> **Directions for this task**: Only the lines below starting at the one that contains "- Professional greys" and ending at the one that contains "- Terminal colour" are to be reproduced, exactly and with both ends kept.

> **Extracted entries**:
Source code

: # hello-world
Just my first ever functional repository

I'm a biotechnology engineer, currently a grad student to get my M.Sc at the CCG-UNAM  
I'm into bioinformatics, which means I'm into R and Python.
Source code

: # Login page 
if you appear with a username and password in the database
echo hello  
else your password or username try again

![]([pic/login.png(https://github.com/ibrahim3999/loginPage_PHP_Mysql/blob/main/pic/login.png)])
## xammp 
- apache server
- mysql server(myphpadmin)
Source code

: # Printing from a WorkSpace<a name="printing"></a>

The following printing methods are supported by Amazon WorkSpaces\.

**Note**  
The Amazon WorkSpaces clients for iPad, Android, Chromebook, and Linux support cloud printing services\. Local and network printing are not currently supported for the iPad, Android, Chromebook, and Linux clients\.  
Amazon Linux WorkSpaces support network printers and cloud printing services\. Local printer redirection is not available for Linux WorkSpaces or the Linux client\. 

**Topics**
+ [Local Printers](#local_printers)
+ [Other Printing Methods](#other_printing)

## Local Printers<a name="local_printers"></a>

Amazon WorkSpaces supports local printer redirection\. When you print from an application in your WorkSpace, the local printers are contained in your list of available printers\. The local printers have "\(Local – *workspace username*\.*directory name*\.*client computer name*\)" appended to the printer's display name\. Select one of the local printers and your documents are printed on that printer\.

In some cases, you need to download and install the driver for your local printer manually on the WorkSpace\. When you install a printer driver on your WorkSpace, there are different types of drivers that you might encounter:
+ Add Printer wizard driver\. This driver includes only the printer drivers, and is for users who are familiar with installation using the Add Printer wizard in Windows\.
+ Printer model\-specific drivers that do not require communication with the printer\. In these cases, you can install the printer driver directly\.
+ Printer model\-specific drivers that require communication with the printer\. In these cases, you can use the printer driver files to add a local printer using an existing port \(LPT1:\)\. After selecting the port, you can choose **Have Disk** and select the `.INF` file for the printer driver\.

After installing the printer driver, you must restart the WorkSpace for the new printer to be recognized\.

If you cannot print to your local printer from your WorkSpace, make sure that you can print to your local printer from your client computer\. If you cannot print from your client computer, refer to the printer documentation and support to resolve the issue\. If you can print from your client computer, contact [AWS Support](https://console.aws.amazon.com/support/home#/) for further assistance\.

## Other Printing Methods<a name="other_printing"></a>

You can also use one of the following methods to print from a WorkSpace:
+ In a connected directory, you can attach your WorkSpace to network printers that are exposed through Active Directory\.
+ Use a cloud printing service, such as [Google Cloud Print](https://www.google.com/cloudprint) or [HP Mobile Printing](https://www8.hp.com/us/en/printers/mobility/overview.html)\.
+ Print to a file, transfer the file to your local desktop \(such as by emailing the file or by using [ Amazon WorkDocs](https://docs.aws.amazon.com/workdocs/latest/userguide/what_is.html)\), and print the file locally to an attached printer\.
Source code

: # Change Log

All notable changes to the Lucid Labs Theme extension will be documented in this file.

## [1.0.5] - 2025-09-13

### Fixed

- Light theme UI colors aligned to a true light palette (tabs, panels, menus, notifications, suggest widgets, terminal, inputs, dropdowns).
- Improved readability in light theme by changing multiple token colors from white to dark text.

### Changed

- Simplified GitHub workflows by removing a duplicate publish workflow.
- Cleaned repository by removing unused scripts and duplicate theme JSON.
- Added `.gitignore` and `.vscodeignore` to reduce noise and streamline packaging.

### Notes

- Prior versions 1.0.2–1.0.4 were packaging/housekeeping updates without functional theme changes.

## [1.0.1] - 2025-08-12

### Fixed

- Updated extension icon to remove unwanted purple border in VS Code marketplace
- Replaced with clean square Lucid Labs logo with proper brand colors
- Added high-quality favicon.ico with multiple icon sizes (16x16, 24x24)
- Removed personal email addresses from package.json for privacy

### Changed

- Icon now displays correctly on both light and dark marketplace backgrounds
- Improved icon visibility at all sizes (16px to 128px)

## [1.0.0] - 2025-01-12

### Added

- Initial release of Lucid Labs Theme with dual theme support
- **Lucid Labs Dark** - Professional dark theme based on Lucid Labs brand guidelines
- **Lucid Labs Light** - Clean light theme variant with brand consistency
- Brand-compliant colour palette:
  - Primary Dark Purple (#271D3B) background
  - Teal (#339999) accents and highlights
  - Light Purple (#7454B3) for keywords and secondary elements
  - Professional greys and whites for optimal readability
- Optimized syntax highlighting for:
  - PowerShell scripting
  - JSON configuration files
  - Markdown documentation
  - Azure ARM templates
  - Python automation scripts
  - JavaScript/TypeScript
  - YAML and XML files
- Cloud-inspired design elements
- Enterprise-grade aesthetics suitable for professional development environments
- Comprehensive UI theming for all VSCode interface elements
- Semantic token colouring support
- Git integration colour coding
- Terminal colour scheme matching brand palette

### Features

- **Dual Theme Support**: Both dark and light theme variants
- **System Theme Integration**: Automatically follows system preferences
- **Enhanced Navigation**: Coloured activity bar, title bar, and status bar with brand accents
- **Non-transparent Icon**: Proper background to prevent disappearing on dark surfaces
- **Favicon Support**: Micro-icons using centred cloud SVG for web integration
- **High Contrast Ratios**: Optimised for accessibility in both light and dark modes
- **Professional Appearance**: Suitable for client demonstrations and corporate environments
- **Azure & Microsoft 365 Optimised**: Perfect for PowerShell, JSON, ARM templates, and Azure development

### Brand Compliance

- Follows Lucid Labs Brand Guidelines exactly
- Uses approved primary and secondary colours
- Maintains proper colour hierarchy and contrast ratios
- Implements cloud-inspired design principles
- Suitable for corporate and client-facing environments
* * *
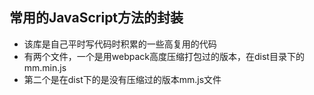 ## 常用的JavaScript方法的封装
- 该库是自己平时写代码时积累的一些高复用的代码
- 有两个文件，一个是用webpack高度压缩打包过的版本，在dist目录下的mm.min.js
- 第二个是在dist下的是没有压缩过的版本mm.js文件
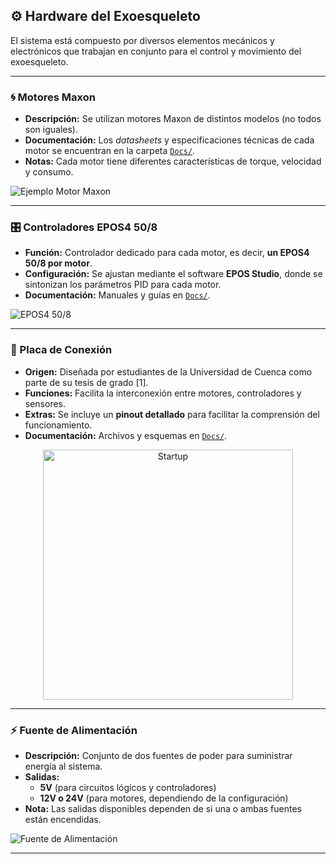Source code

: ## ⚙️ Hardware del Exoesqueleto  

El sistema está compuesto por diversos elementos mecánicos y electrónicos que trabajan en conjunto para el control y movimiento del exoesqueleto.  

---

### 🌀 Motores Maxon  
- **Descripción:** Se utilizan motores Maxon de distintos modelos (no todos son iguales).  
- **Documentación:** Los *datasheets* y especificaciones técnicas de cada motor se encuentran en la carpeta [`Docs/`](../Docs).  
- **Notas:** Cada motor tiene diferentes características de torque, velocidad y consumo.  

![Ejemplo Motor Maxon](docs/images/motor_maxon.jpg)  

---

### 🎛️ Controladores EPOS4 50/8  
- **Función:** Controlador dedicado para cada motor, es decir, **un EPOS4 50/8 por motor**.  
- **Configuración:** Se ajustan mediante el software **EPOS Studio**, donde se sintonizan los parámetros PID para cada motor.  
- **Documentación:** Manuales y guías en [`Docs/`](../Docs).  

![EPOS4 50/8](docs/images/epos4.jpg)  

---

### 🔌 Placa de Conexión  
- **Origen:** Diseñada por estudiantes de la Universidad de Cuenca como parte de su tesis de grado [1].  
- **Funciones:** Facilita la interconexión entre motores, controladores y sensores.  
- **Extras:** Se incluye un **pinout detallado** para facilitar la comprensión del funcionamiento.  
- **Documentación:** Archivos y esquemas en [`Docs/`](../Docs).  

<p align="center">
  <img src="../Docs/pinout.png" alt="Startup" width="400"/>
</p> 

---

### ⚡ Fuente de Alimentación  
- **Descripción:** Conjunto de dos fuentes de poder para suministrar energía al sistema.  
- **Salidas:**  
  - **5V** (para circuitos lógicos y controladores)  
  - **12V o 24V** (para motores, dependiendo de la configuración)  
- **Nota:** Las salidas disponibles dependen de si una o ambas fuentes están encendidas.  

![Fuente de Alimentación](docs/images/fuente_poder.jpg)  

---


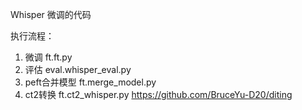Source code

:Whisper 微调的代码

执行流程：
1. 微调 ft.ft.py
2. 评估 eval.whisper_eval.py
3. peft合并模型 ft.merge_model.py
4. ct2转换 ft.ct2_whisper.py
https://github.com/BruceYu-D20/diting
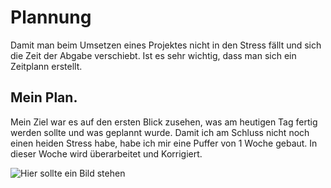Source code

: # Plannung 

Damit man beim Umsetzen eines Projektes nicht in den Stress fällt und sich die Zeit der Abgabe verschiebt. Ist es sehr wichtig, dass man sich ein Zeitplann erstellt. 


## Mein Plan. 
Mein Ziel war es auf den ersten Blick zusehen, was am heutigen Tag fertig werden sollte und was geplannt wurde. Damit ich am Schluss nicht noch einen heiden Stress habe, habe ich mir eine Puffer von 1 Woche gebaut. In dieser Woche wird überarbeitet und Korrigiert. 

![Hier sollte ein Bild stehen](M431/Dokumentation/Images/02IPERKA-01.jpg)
==
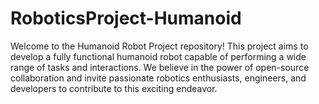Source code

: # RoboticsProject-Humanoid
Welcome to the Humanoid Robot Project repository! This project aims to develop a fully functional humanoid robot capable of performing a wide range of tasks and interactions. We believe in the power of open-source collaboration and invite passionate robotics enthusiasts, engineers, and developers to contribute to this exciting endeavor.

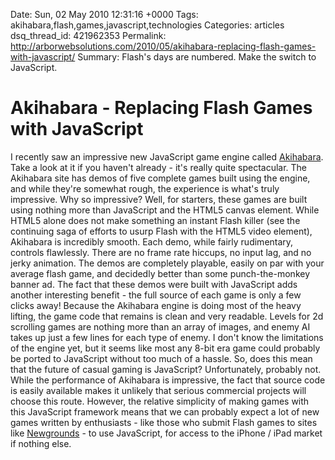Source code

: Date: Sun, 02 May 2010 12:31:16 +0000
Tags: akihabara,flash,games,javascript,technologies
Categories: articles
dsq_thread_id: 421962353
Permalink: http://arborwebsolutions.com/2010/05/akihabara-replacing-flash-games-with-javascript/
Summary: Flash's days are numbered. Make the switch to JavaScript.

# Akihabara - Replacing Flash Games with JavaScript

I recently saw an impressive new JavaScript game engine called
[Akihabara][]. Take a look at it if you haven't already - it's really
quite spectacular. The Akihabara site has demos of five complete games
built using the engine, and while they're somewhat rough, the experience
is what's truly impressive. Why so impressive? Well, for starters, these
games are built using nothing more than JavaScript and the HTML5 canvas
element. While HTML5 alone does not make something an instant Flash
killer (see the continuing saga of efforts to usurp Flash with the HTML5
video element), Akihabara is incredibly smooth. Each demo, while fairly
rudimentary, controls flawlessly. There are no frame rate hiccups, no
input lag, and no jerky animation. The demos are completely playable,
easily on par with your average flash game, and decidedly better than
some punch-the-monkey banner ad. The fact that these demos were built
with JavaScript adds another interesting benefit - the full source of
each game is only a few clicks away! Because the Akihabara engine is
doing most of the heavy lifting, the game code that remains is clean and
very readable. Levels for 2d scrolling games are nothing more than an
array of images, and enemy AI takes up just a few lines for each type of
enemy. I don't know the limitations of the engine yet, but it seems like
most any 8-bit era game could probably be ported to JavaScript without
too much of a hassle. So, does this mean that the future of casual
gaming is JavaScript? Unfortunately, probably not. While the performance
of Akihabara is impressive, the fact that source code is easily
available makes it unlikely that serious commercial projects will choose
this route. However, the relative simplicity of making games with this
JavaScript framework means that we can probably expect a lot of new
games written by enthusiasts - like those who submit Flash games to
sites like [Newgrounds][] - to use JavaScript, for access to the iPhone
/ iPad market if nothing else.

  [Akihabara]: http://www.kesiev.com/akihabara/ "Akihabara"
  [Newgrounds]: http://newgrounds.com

> **Output of the task**:
  - Professional greys and whites for optimal readability
- Optimized syntax highlighting for:
  - PowerShell scripting
  - JSON configuration files
  - Markdown documentation
  - Azure ARM templates
  - Python automation scripts
  - JavaScript/TypeScript
  - YAML and XML files
- Cloud-inspired design elements
- Enterprise-grade aesthetics suitable for professional development environments
- Comprehensive UI theming for all VSCode interface elements
- Semantic token colouring support
- Git integration colour coding
- Terminal colour scheme matching brand palette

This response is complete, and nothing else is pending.